The Moses machine translation decoder is an open source project that was created by and is maintained under the guidance of Philipp Koehn. The Moses decoder is a platform for developing Statistical machine translation systems given a parallel corpus for any language pair. The decoder was mainly developed by Hieu Hoang and Philipp Koehn at the University of Edinburgh and extended during a Johns Hopkins University Summer Workshop and further developed under Euromatrix and GALE project funding. The decoder is the de facto benchmark for research in the field. Although Koehn continues to play a major role in the development of Moses, the Moses decoder was supported by the European Framework 6 projects Euromatrix, TC-Star, the European Framework 7 projects EuroMatrixPlus, Let's MT, META-NET and MosesCore and the DARPA GALE project, as well as several universities such as the University of Edinburgh, the University of Maryland, ITC-irst, Massachusetts Institute of Technology, and others. Substantial additional contributors to the Moses decoder include Hieu Hoang, Chris Dyer, Josh Schroeder, Marcello Federico, Richard Zens, and Wade Shen.
Europarl Corpus
The Europarl corpus is a set of documents that consists of the proceedings of the European Parliament from 1996 to the present. The corpus has been compiled and expanded by a group of researchers led by Philipp Koehn at University of Edinburgh. The data that makes up the corpus was extracted from the website of the European Parliament and then prepared for linguistic research. The latest release comprised up to 60 million words per language, with 21 European languages represented: Romanic, Germanic, Slavic, Finno-Ugric, Baltic, and Greek.
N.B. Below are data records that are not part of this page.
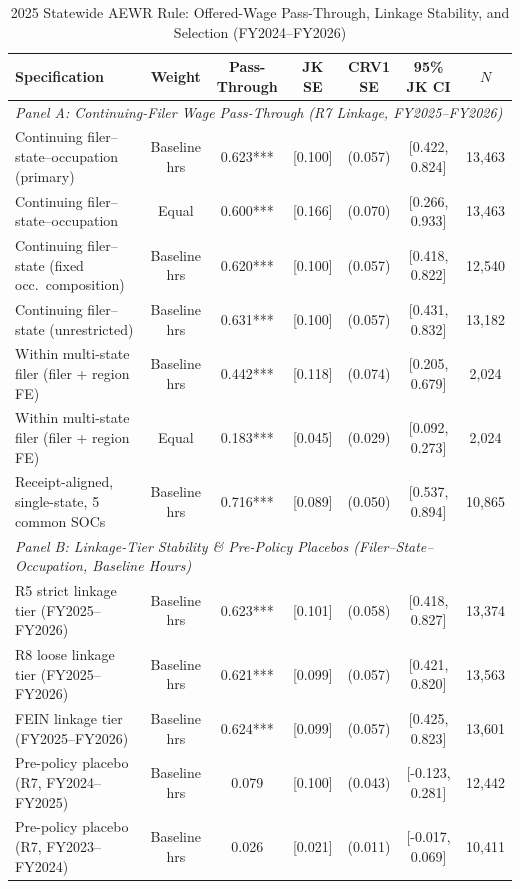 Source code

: \begin{table}[!htbp]
\centering
\caption{2025 Statewide AEWR Rule: Offered-Wage Pass-Through, Linkage Stability, and Selection (FY2024--FY2026)}
\label{tab:policy_2025_wages}
\small
\begin{tabular}{lcccccc}
\toprule
Specification & Weight & Pass-Through & JK SE & CRV1 SE & 95\% JK CI & $N$ \\
\midrule
\multicolumn{7}{l}{\textit{Panel A: Continuing-Filer Wage Pass-Through (R7 Linkage, FY2025--FY2026)}} \\
Continuing filer--state--occupation (primary) & Baseline hrs & 0.623*** & [0.100] & (0.057) & [0.422, 0.824] & 13,463 \\
Continuing filer--state--occupation & Equal & 0.600*** & [0.166] & (0.070) & [0.266, 0.933] & 13,463 \\
Continuing filer--state (fixed occ.\ composition) & Baseline hrs & 0.620*** & [0.100] & (0.057) & [0.418, 0.822] & 12,540 \\
Continuing filer--state (unrestricted) & Baseline hrs & 0.631*** & [0.100] & (0.057) & [0.431, 0.832] & 13,182 \\
Within multi-state filer (filer + region FE) & Baseline hrs & 0.442*** & [0.118] & (0.074) & [0.205, 0.679] & 2,024 \\
Within multi-state filer (filer + region FE) & Equal & 0.183*** & [0.045] & (0.029) & [0.092, 0.273] & 2,024 \\
Receipt-aligned, single-state, 5 common SOCs & Baseline hrs & 0.716*** & [0.089] & (0.050) & [0.537, 0.894] & 10,865 \\
\midrule
\multicolumn{7}{l}{\textit{Panel B: Linkage-Tier Stability \& Pre-Policy Placebos (Filer--State--Occupation, Baseline Hours)}} \\
R5 strict linkage tier (FY2025--FY2026) & Baseline hrs & 0.623*** & [0.101] & (0.058) & [0.418, 0.827] & 13,374 \\
R8 loose linkage tier (FY2025--FY2026) & Baseline hrs & 0.621*** & [0.099] & (0.057) & [0.421, 0.820] & 13,563 \\
FEIN linkage tier (FY2025--FY2026) & Baseline hrs & 0.624*** & [0.099] & (0.057) & [0.425, 0.823] & 13,601 \\
Pre-policy placebo (R7, FY2024--FY2025) & Baseline hrs & 0.079 & [0.100] & (0.043) & [-0.123, 0.281] & 12,442 \\
Pre-policy placebo (R7, FY2023--FY2024) & Baseline hrs & 0.026 & [0.021] & (0.011) & [-0.017, 0.069] & 10,411 \\

\end{tabular}
\end{table}
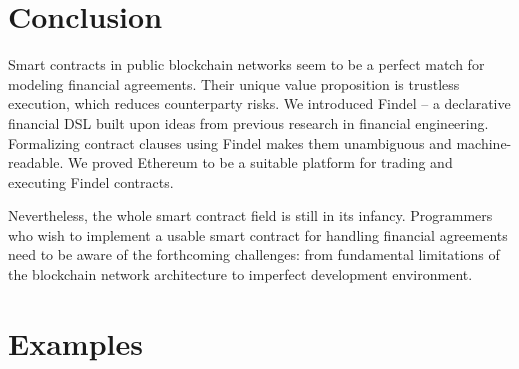 \section{Conclusion}

Smart contracts in public blockchain networks seem to be a perfect match for modeling financial agreements.
Their unique value proposition is trustless execution, which reduces counterparty risks.
We introduced Findel -- a declarative financial DSL built upon ideas from previous research in financial engineering.
Formalizing contract clauses using Findel makes them unambiguous and machine-readable.
We proved Ethereum to be a suitable platform for trading and executing Findel contracts.

Nevertheless, the whole smart contract field is still in its infancy.
Programmers who wish to implement a usable smart contract for handling financial agreements need to be aware of the forthcoming challenges: from fundamental limitations of the blockchain network architecture to imperfect development environment.



\section{Examples} \label{sec:Ch10FindelExamples}

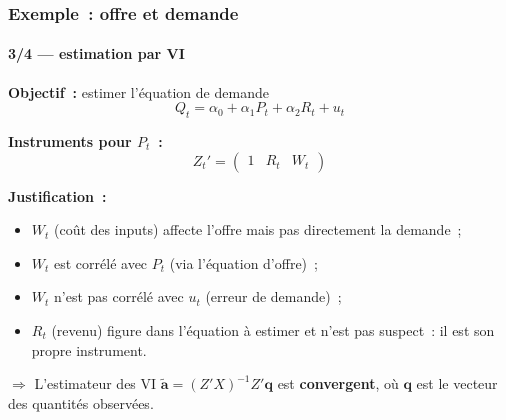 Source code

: \documentclass[10pt]{beamer}
\begin{document}
\begin{frame}
  \frametitle{Exemple~: offre et demande}
  \framesubtitle{3/4 --- estimation par VI}

  \textbf{Objectif~:} estimer l'équation de demande
  \[ Q_t = \alpha_0 + \alpha_1 P_t + \alpha_2 R_t + u_t \]

  \textbf{Instruments pour $P_t$~:}
  \[ Z_t' = \begin{pmatrix} 1 & R_t & W_t \end{pmatrix} \]

  \medskip

  \textbf{Justification~:}
  \begin{itemize}
  \item $W_t$ (coût des inputs) affecte l'offre mais pas directement la demande~;
  \item $W_t$ est corrélé avec $P_t$ (via l'équation d'offre)~;
  \item $W_t$ n'est pas corrélé avec $u_t$ (erreur de demande)~;
  \item $R_t$ (revenu) figure dans l'équation à estimer et n'est pas suspect~:
    il est son propre instrument.
  \end{itemize}

  \medskip

  $\Rightarrow$ L'estimateur des VI
  $\tilde{\mathbf a} = (Z'X)^{-1}Z'\mathbf q$ est \textbf{convergent}, où
  $\mathbf q$ est le vecteur des quantités observées.

\end{frame}
\end{document}
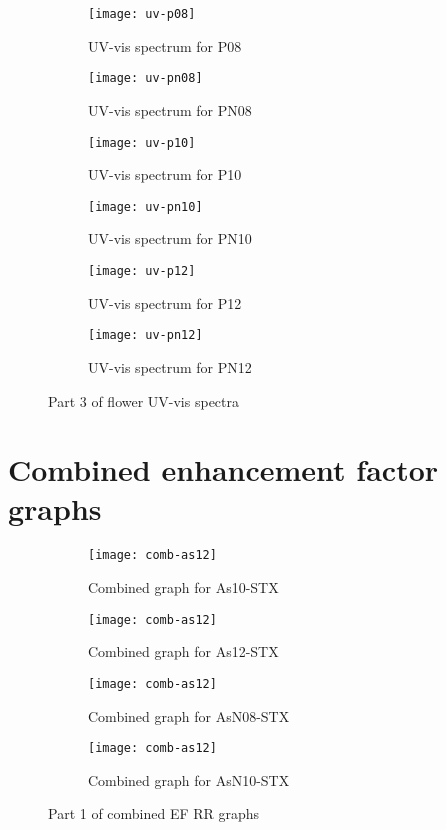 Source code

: \newpage

\begin{figure*}[h]
\centering
\begin{subfigure}{8.25cm}\centering\texttt{[image: uv-p08]}\caption{UV-vis spectrum for P08}\end{subfigure}%
\begin{subfigure}{8.25cm}\centering\texttt{[image: uv-pn08]}\caption{UV-vis spectrum for PN08}\end{subfigure}
\begin{subfigure}{8.25cm}\centering\texttt{[image: uv-p10]}\caption{UV-vis spectrum for P10}\end{subfigure}%
\begin{subfigure}{8.25cm}\centering\texttt{[image: uv-pn10]}\caption{UV-vis spectrum for PN10}\end{subfigure}
\begin{subfigure}{8.25cm}\centering\texttt{[image: uv-p12]}\caption{UV-vis spectrum for P12}\end{subfigure}%
\begin{subfigure}{8.25cm}\centering\texttt{[image: uv-pn12]}\caption{UV-vis spectrum for PN12}\end{subfigure}
\caption[Part 3 of flower UV-vis spectra]{Part 3 of flower UV-vis spectra}
\end{figure*}


\newpage
\section{Combined enhancement factor graphs}

\begin{figure*}[h]
\centering
\begin{subfigure}{8.25cm}\centering\texttt{[image: comb-as12]}\caption{Combined graph for As10-STX}\end{subfigure}%
\begin{subfigure}{8.25cm}\centering\texttt{[image: comb-as12]}\caption{Combined graph for As12-STX}\end{subfigure}
\begin{subfigure}{8.25cm}\centering\texttt{[image: comb-as12]}\caption{Combined graph for AsN08-STX}\end{subfigure}%
\begin{subfigure}{8.25cm}\centering\texttt{[image: comb-as12]}\caption{Combined graph for AsN10-STX}\end{subfigure}
\caption[Part 1 of combined EF RR graphs]{Part 1 of combined EF RR graphs}
\end{figure*}

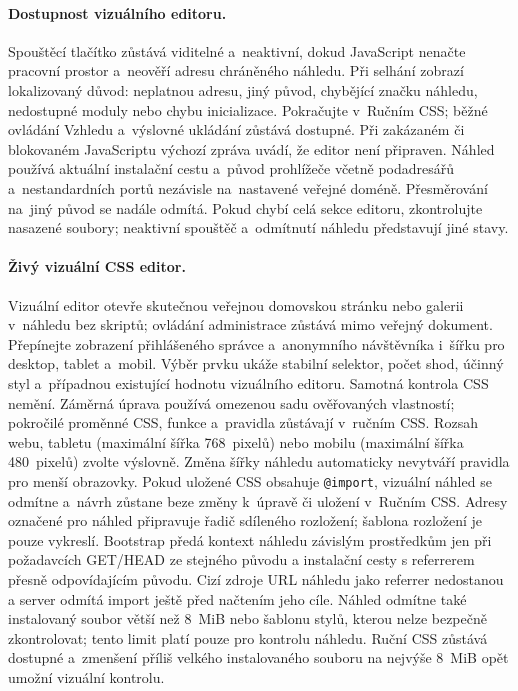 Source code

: \documentclass[11pt,a4paper]{article}
\newcommand{\filepath}[1]{\path{#1}}
\newcommand{\codeword}[1]{\nolinkurl{#1}}
\begin{document}
\paragraph{Dostupnost vizuálního editoru.} Spouštěcí tlačítko zůstává viditelné
a~neaktivní, dokud JavaScript nenačte pracovní prostor a~neověří adresu
chráněného náhledu. Při selhání zobrazí lokalizovaný důvod: neplatnou adresu,
jiný původ, chybějící značku náhledu, nedostupné moduly nebo chybu inicializace.
Pokračujte v~Ručním CSS; běžné ovládání Vzhledu a~výslovné ukládání zůstává
dostupné. Při zakázaném či blokovaném JavaScriptu výchozí zpráva uvádí, že
editor není připraven. Náhled používá aktuální instalační cestu a~původ
prohlížeče včetně podadresářů a~nestandardních portů nezávisle na~nastavené
veřejné doméně. Přesměrování na~jiný původ se nadále odmítá. Pokud chybí celá
sekce editoru, zkontrolujte nasazené soubory; neaktivní spouštěč a~odmítnutí
náhledu představují jiné stavy.

\paragraph{Živý vizuální CSS editor.} Vizuální editor otevře skutečnou veřejnou
domovskou stránku nebo galerii v~náhledu bez skriptů; ovládání administrace
zůstává mimo veřejný dokument. Přepínejte zobrazení přihlášeného správce
a~anonymního návštěvníka i~šířku pro desktop, tablet a~mobil. Výběr prvku ukáže
stabilní selektor, počet shod, účinný styl a~případnou existující hodnotu
vizuálního editoru. Samotná kontrola CSS nemění. Záměrná úprava používá omezenou
sadu ověřovaných vlastností; pokročilé proměnné CSS, funkce a~pravidla zůstávají
v~ručním CSS. Rozsah webu, tabletu (maximální šířka 768~pixelů) nebo mobilu
(maximální šířka 480~pixelů) zvolte výslovně. Změna šířky náhledu automaticky
nevytváří pravidla pro menší obrazovky. Pokud uložené CSS obsahuje
\codeword{@import}, vizuální náhled se odmítne a~návrh zůstane beze změny
k~úpravě či uložení v~Ručním CSS. Adresy označené pro náhled připravuje řadič
sdíleného rozložení; šablona rozložení je pouze vykreslí. Bootstrap předá
kontext náhledu závislým prostředkům jen při požadavcích GET/HEAD ze stejného
původu a instalační cesty s referrerem přesně odpovídajícím původu. Cizí zdroje
URL náhledu jako referrer nedostanou a server odmítá import ještě před načtením
jeho cíle. Náhled odmítne také instalovaný soubor
\filepath{public/assets/custom.css} větší než 8~MiB nebo šablonu stylů, kterou
nelze bezpečně zkontrolovat; tento limit platí pouze pro kontrolu náhledu. Ruční
CSS zůstává dostupné a~zmenšení příliš velkého instalovaného souboru na nejvýše
8~MiB opět umožní vizuální kontrolu.
\end{document}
Koehn is a professor at Johns Hopkins University where he continues his research into machine translation through his affiliation with the Center for Language and Speech Processing
Koehn is a professor and Chair of Machine Translation at the University of Edinburgh's School of Informatics and contributes to its Statistical Machine Translation Group which organises workshops, seminars and project related to the subject.
Koehn has consulted to SYSTRAN periodically between 2006 and 2011. SYSTRAN was acquired by CLSI, a Korean machine translation company in April 2014.
Koehn is also Chief Scientist for Omniscien Technologies and a shareholder in Omniscien Technologies since 2007. Omniscien Technologies is a private company developing and commercialising machine translation technologies.
Koehn authored a book titled Statistical Machine Translation in 2009.
Awards and recognition
2013: One of three finalists in the category of Research for the European Patent Office2013 European Inventor Award. Koehn was recognised for patent EP 1488338 B, Phrase-Based Joint Probability Model for Statistical Machine Translations, a translation model that uses mathematical probabilities to determine the most likely interpretation of chunks of text between foreign languages.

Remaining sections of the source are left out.